DOE – Main effects plot

Note: Click on window icon, pageLayoutSingle-24, (highlighted above) to toggle it to multiple windows, pageLayout9-24.  Each curve is displayed in a different plot window.

Interactions:

Interactions can be plotted from the Interactions tab following the above procedure.  Here, we will use the post-processing window to plot the interactions. Click Launch Post Processing to display the Post-processing window.

Display the Regressions in one of the following ways:

-From the toolbar, click the Display regressions icon, mv-3000-regression_button.

Or

-From main menu, select Display > Regressions.
-Click the Interactions radio button.

By default, all interactions are displayed.

-Click View to select the design variables Otr_tierod_ball_jt-left-z and Inr_tierod_ball_jt-left-z.
-Under Display on the left side of the page, change the variables type from All Variables to Controlled Variables from the drop-down menu next to View button.  This displays the interaction plot for these two variables only.

mv-3000-controlled_design_variable_plot

Controlled design variable plot for “Otr_tierod_ball_jt-left-z” & “Inr_tierod_ball_jt-left-z” interaction

-Click Close.
-Close the Post Processing application.  Confirm the request to quit the application.

Step 3: Approximation.

System response is approximated by using various curve fitting methods.  An approximation for the response with the design variables variation is calculated using the data from above DOE study.  The accuracy of the approximation can be checked and improved.

1. Adding an approximation.

-Right-click in the Browser area and from the context menu, click Add Approach to display the Add Approach dialog.

mv-3000-add_approach_dialog2

-Under Select Type, select Fit.
-Accept the default label and variable names and click OK.
-A new tree with the name Fit 1 is created in the Browser.
-Click Next.

2. Input matrix.

-Click mv-3000-add_matrix_button to display the HyperStudy - Add dialog.

mv-3000-add_matrix_dialog

-Accept the default label and variable names.
-Click OK.

A matrix table is created.  Select the following options to specify the DOE results as the input matrix.

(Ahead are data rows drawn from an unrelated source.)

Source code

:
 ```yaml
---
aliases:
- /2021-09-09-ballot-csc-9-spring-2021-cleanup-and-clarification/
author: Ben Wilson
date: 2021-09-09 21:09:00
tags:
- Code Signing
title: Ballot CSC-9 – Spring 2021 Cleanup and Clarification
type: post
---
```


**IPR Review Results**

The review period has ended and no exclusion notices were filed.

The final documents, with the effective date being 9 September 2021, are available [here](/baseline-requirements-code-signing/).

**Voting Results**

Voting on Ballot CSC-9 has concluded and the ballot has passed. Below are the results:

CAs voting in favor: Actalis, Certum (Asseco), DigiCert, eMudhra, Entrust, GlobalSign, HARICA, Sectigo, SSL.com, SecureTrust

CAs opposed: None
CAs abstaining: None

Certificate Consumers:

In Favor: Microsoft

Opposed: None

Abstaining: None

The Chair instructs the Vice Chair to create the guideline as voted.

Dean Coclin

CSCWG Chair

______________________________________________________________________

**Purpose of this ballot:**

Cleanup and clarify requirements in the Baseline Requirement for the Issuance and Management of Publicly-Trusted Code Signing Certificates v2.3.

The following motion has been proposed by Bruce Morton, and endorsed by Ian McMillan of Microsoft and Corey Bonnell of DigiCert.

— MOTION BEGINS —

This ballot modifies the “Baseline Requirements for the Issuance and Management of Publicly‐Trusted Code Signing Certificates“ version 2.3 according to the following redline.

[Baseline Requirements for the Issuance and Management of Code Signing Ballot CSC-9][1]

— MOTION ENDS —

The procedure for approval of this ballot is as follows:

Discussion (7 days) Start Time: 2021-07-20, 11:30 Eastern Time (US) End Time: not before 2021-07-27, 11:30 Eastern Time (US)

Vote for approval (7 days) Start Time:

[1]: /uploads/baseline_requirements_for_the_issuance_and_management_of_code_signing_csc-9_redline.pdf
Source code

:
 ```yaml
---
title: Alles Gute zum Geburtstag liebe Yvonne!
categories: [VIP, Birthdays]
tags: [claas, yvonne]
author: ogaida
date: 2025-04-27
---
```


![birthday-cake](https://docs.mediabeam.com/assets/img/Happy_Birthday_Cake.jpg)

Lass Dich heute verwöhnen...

-Under Type, use the drop-down menu to select Input.
-For Matrix Source, select Doe 1 from the drop-down menu.

In the present study, we are not using any validation matrix.  So, no matrix will be added for validation matrix.

mv-3000-add_matrix_table

Observe that the status shows “Import pending”.

-Click Import Matrix to import the DOE results for the input matrix.
-Click Next to go to Select design variables.
-Select all design variables and click Next to go to Select responses.
-Select the response and click Next to go to Specifications.

In this section, the approximation type and it’s properties are defined.

Select Moving Least Squares (SMLS):

mv-3000-moving_least_sqaures

-Click Apply to apply the approximation method.
-Click Next to go to Evaluate.
-Observe an empty Tasks table which corresponds to the DOE experiments.
-Click Evaluate Tasks to evaluate the approximation for the DOE experiments.

Upon completion, the table is populated with the status value (Success or Fail).

-Click the other tabs available to observe the fit.
-Click the Evolution Data tab to observe the experiment table with responses from the MotionSolve run and responses predicted using approximation.  The same can be viewed in graph format by selecting the Evolution plot tab.
-Select Sum of Squared of Squared Error and Squared of Squared Error_MLSM to plot against the experiment numbers.

mv-3000-evaulate_plot_tab

This fit shows a good approximation to the response.

-Click Next to go to Post Processing.
-Post-processing provides you with statistical parameters and graphical tools useful in validating the correctness of approximation.
-The Residuals tab shows the difference between the response value from the solver and the response value from the regression equation.
-The residual values can be used to determine which runs are generating more errors in the regression model.
-The Trade-off 3D tab shows the plots of the main effects vs. response from the approximation.

mv-3000-tradeoff_tab

Trade-off: 3-D plots

-From the toolbar, click the Save icon, fileSave-24, to save the study.
NoteAll study files will be saved in the study directory with the folder names that are the same as the tree varnames. For example, nom_1,doe_1 and fit_1.